“Spider in the Web” is a well-crafted, reasonably cunning spy thriller starring Ben Kingsley as an aged Israeli agent on the hunt for proof of a company’s complicity in helping arm Syria with chemical and biological weapons.
It hangs on the urbane, wily charms of its star, on Kingsley’s ability to sell a warm anecdote, to look at home in any sophisticated setting, to play the man who knows a good Cohiba, a good cognac and a good intel “asset” when he sees one.
As he’s played such men, of varying degrees of cunning, since “Pascali’s Island,” it comes as no surprise that he pulls off this Antwerp antiques dealer-by-day, master spy-by-night chap with his usual aplomb.
A tale “inspired by true events,” this Israeli production is set during the period of the Syrian civil war when President for Life Assad was bombing his own people with chemical weapons.
Simon Bell, the cover name for Avram (Kingsley), is working his favorite source, an expat Syrian general. When the source says “The woman will lead you to it,” Avram/Simon takes it seriously.
“Forty years on the job, I don’t go looking for sense any more.”
His boss (Itzik Cohen) figures “It’s time to call it a day,” meaning Mossad has lost trust in the old spook’s sources and skills. But sending an escort, Daniel (Itay Tiran) to fetch him, at gunpoint, only shows how sharp Avram’s spycraft still is.
He sniffs out a hostile on a train with just a conversation over a John LeCarre novel, and dispatches him. He can still jump off a moving coach (the most far-fetched thing in the film), still flag down a farmer for a ride, and so knows the lay of the land he remembers a cozy hotel nearby.
Daniel, the son of a former colleague, watches as Avram works the desk clerk for a room, and listens to how one can tell if the restaurant’s chef’s food is up to snuff.
“You should be able to stand your spoon upright in a good pea soup!”
Turns out the owner (Hilde Van Mieghem) is an old source, too.
As Avram gives Daniel a tour of Belgium’s dining and spying hot spots, he is also working Daniel — seducing him — just as he works his latest contact, a doctor with ViRobe, the company the Israelis are investigating. Angela (Monica Bellucci) is not immune to the old master’s charms.

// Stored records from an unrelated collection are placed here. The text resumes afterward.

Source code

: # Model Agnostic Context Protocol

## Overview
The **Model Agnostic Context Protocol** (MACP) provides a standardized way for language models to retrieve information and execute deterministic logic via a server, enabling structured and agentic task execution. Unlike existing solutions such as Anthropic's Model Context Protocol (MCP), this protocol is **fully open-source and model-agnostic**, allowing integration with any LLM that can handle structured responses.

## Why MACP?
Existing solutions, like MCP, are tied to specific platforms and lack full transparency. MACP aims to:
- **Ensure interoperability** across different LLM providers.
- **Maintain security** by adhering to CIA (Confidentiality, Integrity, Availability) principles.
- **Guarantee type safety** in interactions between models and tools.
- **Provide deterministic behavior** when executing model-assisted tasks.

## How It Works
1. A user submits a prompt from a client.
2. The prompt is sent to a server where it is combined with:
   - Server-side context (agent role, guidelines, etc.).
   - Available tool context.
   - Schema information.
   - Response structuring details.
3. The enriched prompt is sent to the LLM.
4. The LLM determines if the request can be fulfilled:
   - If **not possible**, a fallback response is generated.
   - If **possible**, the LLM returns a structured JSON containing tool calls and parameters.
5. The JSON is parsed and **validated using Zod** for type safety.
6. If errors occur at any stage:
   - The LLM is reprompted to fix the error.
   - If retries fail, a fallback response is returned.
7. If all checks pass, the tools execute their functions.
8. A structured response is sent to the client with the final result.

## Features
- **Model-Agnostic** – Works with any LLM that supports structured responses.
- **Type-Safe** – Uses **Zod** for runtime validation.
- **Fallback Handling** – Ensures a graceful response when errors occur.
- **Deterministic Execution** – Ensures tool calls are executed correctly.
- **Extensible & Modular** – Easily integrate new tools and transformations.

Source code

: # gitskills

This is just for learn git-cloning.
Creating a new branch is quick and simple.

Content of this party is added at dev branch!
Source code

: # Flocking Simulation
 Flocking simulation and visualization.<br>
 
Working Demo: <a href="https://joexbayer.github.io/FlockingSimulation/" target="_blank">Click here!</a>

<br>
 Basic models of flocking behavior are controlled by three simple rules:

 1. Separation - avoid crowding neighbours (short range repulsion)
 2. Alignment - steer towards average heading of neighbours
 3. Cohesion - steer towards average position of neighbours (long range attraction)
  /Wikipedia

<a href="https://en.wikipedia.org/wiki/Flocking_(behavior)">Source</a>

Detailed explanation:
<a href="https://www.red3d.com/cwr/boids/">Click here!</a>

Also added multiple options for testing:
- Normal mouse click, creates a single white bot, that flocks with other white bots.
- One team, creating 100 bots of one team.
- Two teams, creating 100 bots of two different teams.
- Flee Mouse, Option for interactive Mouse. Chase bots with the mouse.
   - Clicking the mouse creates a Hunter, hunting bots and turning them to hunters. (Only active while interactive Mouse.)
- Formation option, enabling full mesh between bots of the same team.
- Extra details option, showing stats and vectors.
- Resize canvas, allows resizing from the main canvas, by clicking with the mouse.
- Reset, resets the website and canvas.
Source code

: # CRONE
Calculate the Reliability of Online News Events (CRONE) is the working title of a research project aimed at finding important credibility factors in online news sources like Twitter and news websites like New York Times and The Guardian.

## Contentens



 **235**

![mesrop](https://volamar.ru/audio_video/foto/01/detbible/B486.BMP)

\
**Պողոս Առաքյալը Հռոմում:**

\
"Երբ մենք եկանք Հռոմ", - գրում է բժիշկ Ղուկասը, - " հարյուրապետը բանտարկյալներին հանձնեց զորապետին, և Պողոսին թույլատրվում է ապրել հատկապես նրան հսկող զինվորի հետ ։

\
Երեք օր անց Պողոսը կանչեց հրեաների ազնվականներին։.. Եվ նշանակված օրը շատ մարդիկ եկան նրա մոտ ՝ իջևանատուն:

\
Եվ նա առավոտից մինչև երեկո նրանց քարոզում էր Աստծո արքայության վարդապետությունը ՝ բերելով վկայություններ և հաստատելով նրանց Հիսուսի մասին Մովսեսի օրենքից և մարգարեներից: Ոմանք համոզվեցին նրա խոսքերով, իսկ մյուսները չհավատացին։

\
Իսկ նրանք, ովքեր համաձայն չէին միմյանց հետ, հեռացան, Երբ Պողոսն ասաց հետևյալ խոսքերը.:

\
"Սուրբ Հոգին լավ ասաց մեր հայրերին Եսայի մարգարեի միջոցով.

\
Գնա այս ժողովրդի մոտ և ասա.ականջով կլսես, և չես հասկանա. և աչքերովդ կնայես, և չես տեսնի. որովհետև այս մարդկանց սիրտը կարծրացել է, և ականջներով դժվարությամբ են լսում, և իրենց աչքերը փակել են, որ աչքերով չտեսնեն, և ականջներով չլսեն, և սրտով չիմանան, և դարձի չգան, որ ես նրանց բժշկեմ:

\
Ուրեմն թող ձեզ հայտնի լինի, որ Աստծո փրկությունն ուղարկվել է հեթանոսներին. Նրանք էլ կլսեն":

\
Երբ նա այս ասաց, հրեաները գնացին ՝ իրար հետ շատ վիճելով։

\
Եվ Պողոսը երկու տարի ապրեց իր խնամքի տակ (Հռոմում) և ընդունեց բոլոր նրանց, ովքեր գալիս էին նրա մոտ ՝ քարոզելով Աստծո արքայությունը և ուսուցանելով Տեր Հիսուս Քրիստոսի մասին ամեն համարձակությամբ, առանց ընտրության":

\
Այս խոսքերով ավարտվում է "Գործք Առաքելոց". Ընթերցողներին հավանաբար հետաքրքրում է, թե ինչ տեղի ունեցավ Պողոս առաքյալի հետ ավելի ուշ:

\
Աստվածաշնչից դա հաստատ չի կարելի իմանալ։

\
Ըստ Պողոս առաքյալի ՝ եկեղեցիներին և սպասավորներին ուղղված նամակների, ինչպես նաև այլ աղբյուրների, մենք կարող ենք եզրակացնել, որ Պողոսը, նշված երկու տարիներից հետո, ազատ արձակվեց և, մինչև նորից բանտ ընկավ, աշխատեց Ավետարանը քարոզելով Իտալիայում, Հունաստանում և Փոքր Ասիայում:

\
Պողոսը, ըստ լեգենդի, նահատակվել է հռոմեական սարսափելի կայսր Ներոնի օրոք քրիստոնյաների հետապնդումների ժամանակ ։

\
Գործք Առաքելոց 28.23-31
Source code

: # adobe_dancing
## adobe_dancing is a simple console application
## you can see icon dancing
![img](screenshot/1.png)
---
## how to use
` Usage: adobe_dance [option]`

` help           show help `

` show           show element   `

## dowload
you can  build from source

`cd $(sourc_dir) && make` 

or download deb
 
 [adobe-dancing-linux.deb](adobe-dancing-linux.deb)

“You make love like you live life.”
“How’s that?”
“In despair!”
That’s your touchstone moment in “Spider in the Web.” Either you cringe at that corny old line and figure, “I’ll pass,” or you buy in. Sure, it’s dated. But so is most of the cast, the genre, the whole nuts-and-bolts of espionage on the big screen.
Even the plot device driving the story is WWI vintage — chemical warfare. It’s no surprise that Avram is a WWI era history buff. That late German, Austro-Hungarian, Russian and Ottoman Empire era was also the setting for “Pascali’s Island,” by the way.
This Eran Riklis (“Lemon Tree,” “Syrian Bride,” both worth Netflixing) film is a tale of tinkling cognac glasses, savored cigars, of squealing BMW tires, the “thunk-snap” of rounds being chambered, the “p-tiff, p-tiff” of pistols with silencers silencing this rival, that “traitor.”
The script gives Kingsley scene after raconteur scene, telling Daniel stories of his late father, the no-mistakes-allowed politics of Mossad, which can be fatal for non-Jews like Avram. He plays the “instinct” scenes like an old master, keeping a bottle handy for any security guard he sizes up as a Foreign Legionnaire, reciting the Legionnaire’s creed like the old comrade he can pretend to be.
If you love Kingsley, and you should, these moments are to be treated the way he treats that Cuban cigar — savored.
It’s a story too reliant on those moments, too dependent on coincidences and overfilled with examples of Avram’s hunches, instincts, back-engineered canniness and double-dealing. It all gets a bit murky by the third act.
But Sir Ben sells it and faithfully maintains our interest in what happens, and what happens to Avram, from first scene to last, a spy in his element, a “Spider in the Web.”
MPAA Rating: unrated, violence
Cast: Ben Kingsley, Monica Belluci, Itay Tiran, Itzik Cohen
Credits: Directed by Eran Riklis, script by Gidon Maron, Emmanuel Naccache. A Vertical release.